• Your objective: Report every line of the listing below in which the string "independently" appears.
+ + +
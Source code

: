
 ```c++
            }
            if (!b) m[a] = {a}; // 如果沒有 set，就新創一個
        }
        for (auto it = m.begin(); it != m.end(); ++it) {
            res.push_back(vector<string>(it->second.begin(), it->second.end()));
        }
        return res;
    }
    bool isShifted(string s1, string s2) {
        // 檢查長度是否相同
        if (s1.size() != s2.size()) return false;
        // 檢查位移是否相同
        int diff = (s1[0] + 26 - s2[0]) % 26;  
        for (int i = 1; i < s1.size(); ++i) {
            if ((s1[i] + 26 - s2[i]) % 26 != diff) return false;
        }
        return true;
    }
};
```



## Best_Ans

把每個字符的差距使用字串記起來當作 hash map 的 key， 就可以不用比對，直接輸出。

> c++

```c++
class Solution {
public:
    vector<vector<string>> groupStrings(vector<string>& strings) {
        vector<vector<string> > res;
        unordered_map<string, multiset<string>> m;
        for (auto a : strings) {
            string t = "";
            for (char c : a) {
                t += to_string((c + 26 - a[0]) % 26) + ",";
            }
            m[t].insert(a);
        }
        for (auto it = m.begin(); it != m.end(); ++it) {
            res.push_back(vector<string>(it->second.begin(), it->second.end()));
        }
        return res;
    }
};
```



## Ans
+ + +
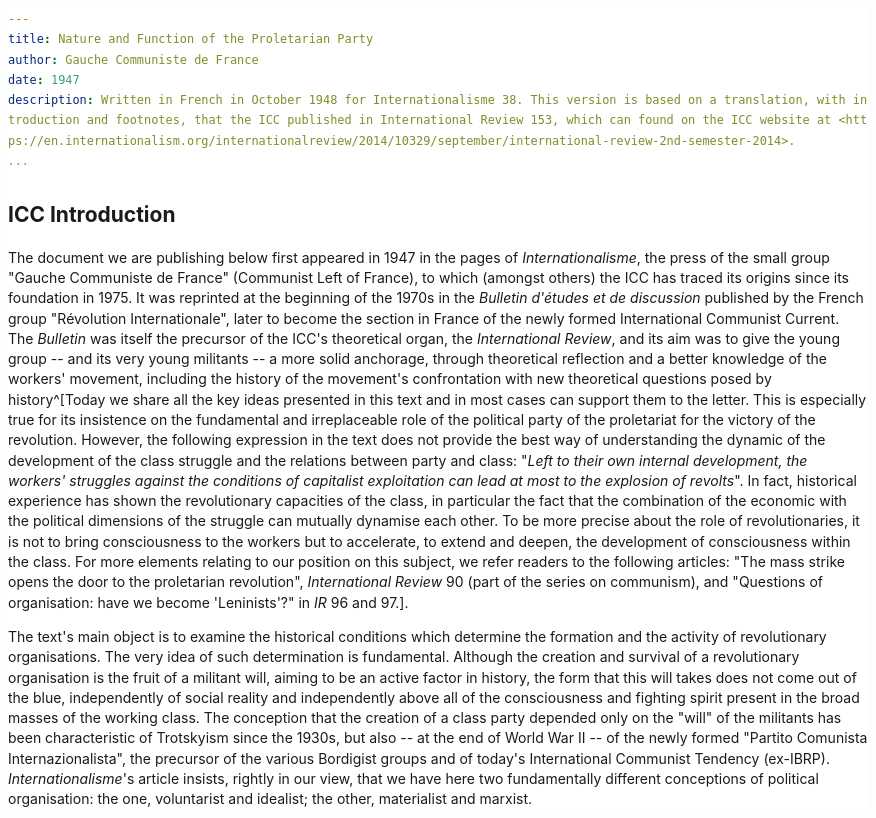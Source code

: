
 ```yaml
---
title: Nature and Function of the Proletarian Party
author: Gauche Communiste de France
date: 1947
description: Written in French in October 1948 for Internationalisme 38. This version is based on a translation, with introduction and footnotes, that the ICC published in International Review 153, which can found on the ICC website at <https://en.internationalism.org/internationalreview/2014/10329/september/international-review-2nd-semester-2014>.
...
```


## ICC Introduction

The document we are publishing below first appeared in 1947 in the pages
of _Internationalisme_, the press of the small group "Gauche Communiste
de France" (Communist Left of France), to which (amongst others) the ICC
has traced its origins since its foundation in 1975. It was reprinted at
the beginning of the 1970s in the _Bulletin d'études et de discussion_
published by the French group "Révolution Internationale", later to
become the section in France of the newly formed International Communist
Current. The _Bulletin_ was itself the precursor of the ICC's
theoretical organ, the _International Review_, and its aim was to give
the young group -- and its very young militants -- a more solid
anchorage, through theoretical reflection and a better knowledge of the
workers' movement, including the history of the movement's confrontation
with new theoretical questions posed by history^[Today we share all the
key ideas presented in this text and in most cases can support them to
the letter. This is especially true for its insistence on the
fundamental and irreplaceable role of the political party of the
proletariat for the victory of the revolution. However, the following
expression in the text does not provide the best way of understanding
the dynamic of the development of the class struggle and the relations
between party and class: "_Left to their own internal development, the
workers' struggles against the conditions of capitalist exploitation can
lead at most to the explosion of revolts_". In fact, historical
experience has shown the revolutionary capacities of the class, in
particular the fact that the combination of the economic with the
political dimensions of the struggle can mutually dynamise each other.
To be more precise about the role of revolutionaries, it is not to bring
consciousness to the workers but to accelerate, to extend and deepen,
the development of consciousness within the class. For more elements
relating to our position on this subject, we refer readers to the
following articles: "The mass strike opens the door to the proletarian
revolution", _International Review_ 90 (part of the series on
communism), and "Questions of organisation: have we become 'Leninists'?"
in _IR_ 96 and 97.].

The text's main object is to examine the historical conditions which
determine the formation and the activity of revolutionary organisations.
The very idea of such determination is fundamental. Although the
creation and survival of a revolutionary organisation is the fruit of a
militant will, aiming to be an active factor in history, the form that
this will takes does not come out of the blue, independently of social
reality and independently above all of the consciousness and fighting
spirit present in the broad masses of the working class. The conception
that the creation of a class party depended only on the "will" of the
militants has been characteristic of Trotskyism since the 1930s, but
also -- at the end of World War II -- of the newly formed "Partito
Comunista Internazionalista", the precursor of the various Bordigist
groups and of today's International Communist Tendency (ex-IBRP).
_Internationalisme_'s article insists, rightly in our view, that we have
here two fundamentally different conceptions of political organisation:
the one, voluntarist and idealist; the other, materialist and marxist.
+ + +
• Task result:
this will takes does not come out of the blue, independently of social
reality and independently above all of the consciousness and fighting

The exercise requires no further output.